Output the line that contains "2. User logs in via Auth0" and every line after it to the end of the entries, with nothing added or left out.
--- Records for this task Enclosed Below ---
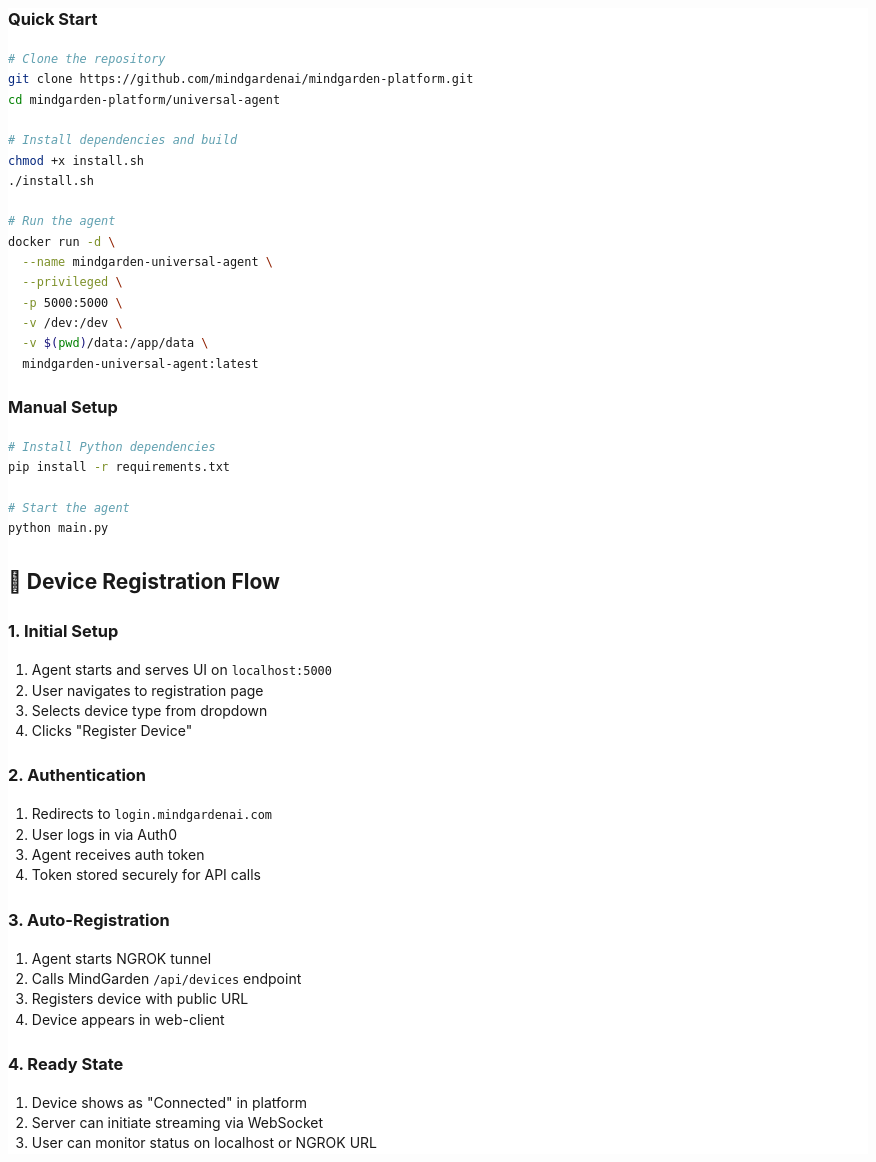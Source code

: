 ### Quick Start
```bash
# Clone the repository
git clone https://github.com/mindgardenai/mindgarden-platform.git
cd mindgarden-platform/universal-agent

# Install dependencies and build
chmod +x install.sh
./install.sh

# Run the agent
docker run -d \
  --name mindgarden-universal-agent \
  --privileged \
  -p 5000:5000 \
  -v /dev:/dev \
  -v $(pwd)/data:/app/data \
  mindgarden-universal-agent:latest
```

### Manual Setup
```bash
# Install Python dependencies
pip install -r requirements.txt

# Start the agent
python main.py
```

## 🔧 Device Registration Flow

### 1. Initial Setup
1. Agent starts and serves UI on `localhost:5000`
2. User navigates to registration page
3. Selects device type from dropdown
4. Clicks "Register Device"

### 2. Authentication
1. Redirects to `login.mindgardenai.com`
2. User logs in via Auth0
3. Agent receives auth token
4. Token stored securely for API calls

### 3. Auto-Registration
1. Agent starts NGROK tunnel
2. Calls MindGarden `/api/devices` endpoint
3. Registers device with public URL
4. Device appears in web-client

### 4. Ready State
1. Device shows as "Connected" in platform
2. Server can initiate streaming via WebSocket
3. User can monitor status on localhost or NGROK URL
--- End of Enclosed Records for this task ---
Task response:
2. User logs in via Auth0
3. Agent receives auth token
4. Token stored securely for API calls

### 3. Auto-Registration
1. Agent starts NGROK tunnel
2. Calls MindGarden `/api/devices` endpoint
3. Registers device with public URL
4. Device appears in web-client

### 4. Ready State
1. Device shows as "Connected" in platform
2. Server can initiate streaming via WebSocket
3. User can monitor status on localhost or NGROK URL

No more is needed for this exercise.